Court of Appeal of Louisiana, Fifth Circuit.

May 13, 1985.

John M. Mamoulides, Dist. Atty., Dorothy A. Pendergast, Elizabeth M. Gaudin, Asst. Dist. Attys., Research and Appeals, Twenty-Fourth Judicial Dist., Gretna, for plaintiff-appellee.

John H. Craft, Staff Appellate Counsel, Twenty-Fourth Judicial Dist., Indigent Defender *352 Bd., Gretna, for defendant-appellant.

Before KLIEBERT, CURRAULT and GAUDIN, JJ.

CURRAULT, Judge.

On February 2, 1984 at approximately 2:50 p.m., the Radio Shack located at 5100 Westbank Expressway was robbed of Six Hundred Fifty-Three Dollars and Fifty-Nine Cents ($653.59) by an armed gunman who managed to flee in a waiting automobile. An employee of a nearby business was an eyewitness to the robbery and reported to Officer Guillory, the deputy on the scene, that she observed the gunman leave the store and jump into the rear seat of a car that had been parked on the east side of the building. She obtained the license number of that vehicle and gave it to Deputy Guillory.

Later the same day, the vehicle was located along with defendant Taff Rivers. Advised of his rights, Mr. Rivers gave a voluntary statement to the police. He indicated his brother, Ricky Stoy Signal, approached him with the idea of robbing the store. Although defendant stated he had tried to talk his brother out of going through with his scheme, he nevertheless confessed to driving the car. Defendant added however that he had no knowledge of his brother having a gun and received no money other than a small amount for gas.

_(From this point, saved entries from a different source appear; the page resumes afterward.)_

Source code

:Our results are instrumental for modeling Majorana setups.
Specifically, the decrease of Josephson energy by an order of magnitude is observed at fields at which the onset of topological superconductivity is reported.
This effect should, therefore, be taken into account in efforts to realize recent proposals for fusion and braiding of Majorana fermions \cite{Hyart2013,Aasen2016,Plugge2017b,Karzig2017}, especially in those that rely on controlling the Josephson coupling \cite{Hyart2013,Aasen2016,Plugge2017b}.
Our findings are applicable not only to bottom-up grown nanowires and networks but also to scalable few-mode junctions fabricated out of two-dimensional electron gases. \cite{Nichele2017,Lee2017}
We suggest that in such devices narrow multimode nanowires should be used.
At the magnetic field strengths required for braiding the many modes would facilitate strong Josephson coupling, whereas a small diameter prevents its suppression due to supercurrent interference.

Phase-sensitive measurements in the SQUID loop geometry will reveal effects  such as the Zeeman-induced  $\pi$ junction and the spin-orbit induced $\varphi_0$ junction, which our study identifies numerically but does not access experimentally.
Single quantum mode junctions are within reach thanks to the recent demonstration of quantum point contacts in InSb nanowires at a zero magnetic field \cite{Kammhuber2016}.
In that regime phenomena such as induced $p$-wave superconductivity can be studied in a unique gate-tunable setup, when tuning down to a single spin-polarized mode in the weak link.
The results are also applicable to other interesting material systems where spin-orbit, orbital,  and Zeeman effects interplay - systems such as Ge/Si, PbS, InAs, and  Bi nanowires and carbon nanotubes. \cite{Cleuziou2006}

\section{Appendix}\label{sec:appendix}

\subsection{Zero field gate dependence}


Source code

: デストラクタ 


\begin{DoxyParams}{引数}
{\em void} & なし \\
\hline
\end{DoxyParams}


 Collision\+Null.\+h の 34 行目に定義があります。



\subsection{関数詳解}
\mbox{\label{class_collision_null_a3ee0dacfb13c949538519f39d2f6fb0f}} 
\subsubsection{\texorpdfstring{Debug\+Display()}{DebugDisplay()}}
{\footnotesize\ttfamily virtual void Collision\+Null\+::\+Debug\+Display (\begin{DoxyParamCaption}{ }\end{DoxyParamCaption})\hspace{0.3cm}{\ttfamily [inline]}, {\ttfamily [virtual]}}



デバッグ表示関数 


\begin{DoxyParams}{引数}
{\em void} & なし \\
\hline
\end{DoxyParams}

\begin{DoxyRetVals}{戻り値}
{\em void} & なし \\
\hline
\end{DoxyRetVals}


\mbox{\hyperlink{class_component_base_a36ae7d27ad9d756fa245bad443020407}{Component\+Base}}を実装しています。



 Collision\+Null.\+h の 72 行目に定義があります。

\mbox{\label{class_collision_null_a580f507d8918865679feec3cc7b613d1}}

On February 16, 1984, a bill of information was filed charging Rivers with the armed robbery of Larry Dillon, an employee of Radio Shack, in violation of LSA-R.S. 14:64. On February 21, 1984, defense counsel appeared and waived hearing of his motion for preliminary examination and bond inquiry. On March 14, 1984, defendant appeared before Judge Wallace C. LeBrun and entered the combined pleas of "not guilty" and "not guilty by reason of insanity." A sanity commission was appointed by Judge LeBrun on March 27, 1984 in response to a defense motion; and following a contradictory hearing on April 12, 1984, Judge LeBrun found the defendant competent to stand trial and assist counsel in the preparation of a defense.

On August 21, 1984, the date set for trial, Rivers tendered to the court a plea of guilty to the reduced charge of simple robbery, in violation of LSA-R.S. 14:65. Following a Boykin colloquy, Judge LeBrun accepted the tendered plea and a pre-sentence investigation was ordered, returnable on October 17, 1984.

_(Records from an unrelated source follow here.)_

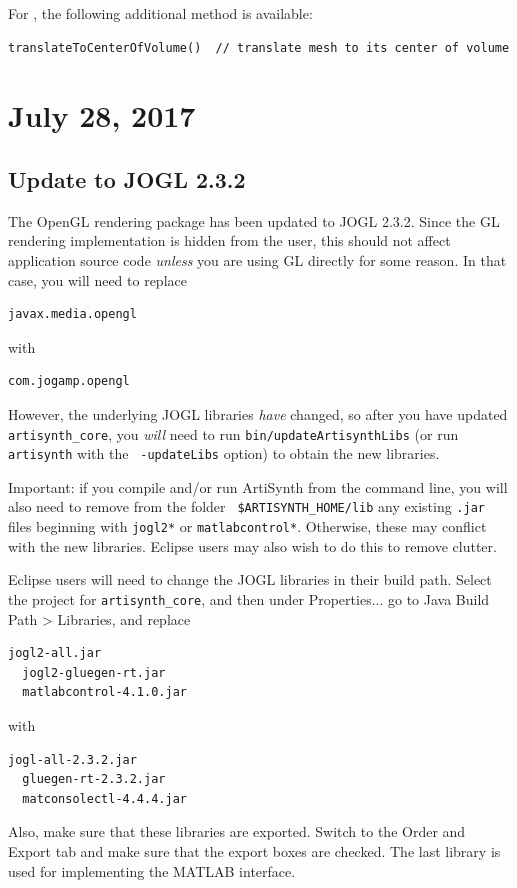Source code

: \documentclass{article}
\begin{document}
For , the following
additional method is available:
%
\begin{lstlisting}[]
   translateToCenterOfVolume()  // translate mesh to its center of volume
\end{lstlisting}
%

\section*{July 28, 2017}

\subsection*{Update to JOGL 2.3.2}

The OpenGL rendering package has been updated to JOGL 2.3.2. Since the
GL rendering implementation is hidden from the user, this should not
affect application source code {\it unless} you are using GL directly
for some reason. In that case, you will need to replace
%
\begin{lstlisting}[]
  javax.media.opengl
\end{lstlisting}
%
with
%
\begin{lstlisting}[]
  com.jogamp.opengl
\end{lstlisting}
%
However, the underlying JOGL libraries {\it have} changed, so after
you have updated {\tt artisynth\_core}, you {\it will} need to run
{\tt bin/updateArtisynthLibs} (or run {\tt artisynth} with the {\tt
-updateLibs} option) to obtain the new libraries.

\begin{sideblock}
Important: if you compile and/or run ArtiSynth from the command line,
you will also need to remove from the folder {\tt
\$ARTISYNTH\_HOME/lib} any existing {\tt .jar} files beginning
with {\tt jogl2*} or {\tt matlabcontrol*}. Otherwise, these may
conflict with the new libraries. Eclipse users may also wish to do this
to remove clutter.
\end{sideblock}

Eclipse users will need to change the JOGL libraries in their
build path. Select the project for {\tt artisynth\_core}, and then
under {\sf Properties...} go to {\sf Java Build Path > Libraries}, and
replace
%
\begin{lstlisting}[]
  jogl2-all.jar
  jogl2-gluegen-rt.jar
  matlabcontrol-4.1.0.jar
\end{lstlisting}
%
with
%
\begin{lstlisting}[]
  jogl-all-2.3.2.jar
  gluegen-rt-2.3.2.jar
  matconsolectl-4.4.4.jar
\end{lstlisting}
%
Also, make sure that these libraries are exported. Switch to the {\sf
Order and Export} tab and make sure that the export boxes are checked.
The last library is used for implementing the MATLAB interface.
\end{document}
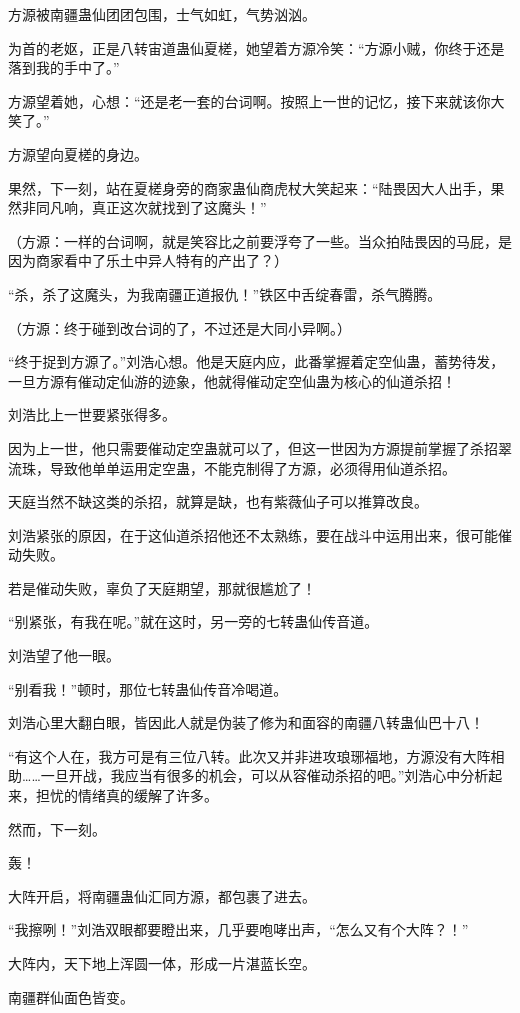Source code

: \begin{this_body}
方源被南疆蛊仙团团包围，士气如虹，气势汹汹。

为首的老妪，正是八转宙道蛊仙夏槎，她望着方源冷笑：“方源小贼，你终于还是落到我的手中了。”

方源望着她，心想：“还是老一套的台词啊。按照上一世的记忆，接下来就该你大笑了。”

方源望向夏槎的身边。

果然，下一刻，站在夏槎身旁的商家蛊仙商虎杖大笑起来：“陆畏因大人出手，果然非同凡响，真正这次就找到了这魔头！”

（方源：一样的台词啊，就是笑容比之前要浮夸了一些。当众拍陆畏因的马屁，是因为商家看中了乐土中异人特有的产出了？）

“杀，杀了这魔头，为我南疆正道报仇！”铁区中舌绽春雷，杀气腾腾。

（方源：终于碰到改台词的了，不过还是大同小异啊。）

“终于捉到方源了。”刘浩心想。他是天庭内应，此番掌握着定空仙蛊，蓄势待发，一旦方源有催动定仙游的迹象，他就得催动定空仙蛊为核心的仙道杀招！

刘浩比上一世要紧张得多。

因为上一世，他只需要催动定空蛊就可以了，但这一世因为方源提前掌握了杀招翠流珠，导致他单单运用定空蛊，不能克制得了方源，必须得用仙道杀招。

天庭当然不缺这类的杀招，就算是缺，也有紫薇仙子可以推算改良。

刘浩紧张的原因，在于这仙道杀招他还不太熟练，要在战斗中运用出来，很可能催动失败。

若是催动失败，辜负了天庭期望，那就很尴尬了！

“别紧张，有我在呢。”就在这时，另一旁的七转蛊仙传音道。

刘浩望了他一眼。

“别看我！”顿时，那位七转蛊仙传音冷喝道。

刘浩心里大翻白眼，皆因此人就是伪装了修为和面容的南疆八转蛊仙巴十八！

“有这个人在，我方可是有三位八转。此次又并非进攻琅琊福地，方源没有大阵相助……一旦开战，我应当有很多的机会，可以从容催动杀招的吧。”刘浩心中分析起来，担忧的情绪真的缓解了许多。

然而，下一刻。

轰！

大阵开启，将南疆蛊仙汇同方源，都包裹了进去。

“我擦咧！”刘浩双眼都要瞪出来，几乎要咆哮出声，“怎么又有个大阵？！”

大阵内，天下地上浑圆一体，形成一片湛蓝长空。

南疆群仙面色皆变。


\end{this_body}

On October 24, 1984, Judge LeBrun sentenced Rivers to serve seven years in the custody of the Department of Corrections. From the sentence defendant now appeals, asserting the following error:

The trial court erred in sentencing appellant to an excessive sentence.

Article 1, Section 20 of the Louisiana Constitution of 1974 prohibits "... cruel, excessive or unusual punishment...." Generally, a sentence is considered excessive if it is grossly disproportionate to the severity of the crime or if it is nothing more than the purposeless and needless imposition of pain and suffering. State v. Ratcliff, 416 So.2d 528 (La.1982); State v. Howard, 414 So.2d 1210 (La.1982) State v. Smith, 407 So.2d 652 (La.1981); State v. Guiden, 399 So.2d 194 (La.1981), U.S. cert. den. 454 U.S. 1150, 102 S.Ct. 1017, 71 L.Ed.2d 305 (1982). In State v. Sepulvado, 359 So.2d 137 (La.1978) appeal after remand 367 So.2d 762, 767 (La.1979), the court expressly stated that "the imposition of a sentence, although within the statutory limit, may violate a defendant's constitutional right against excessive punishment that is enforceable ... on appellate review of his conviction."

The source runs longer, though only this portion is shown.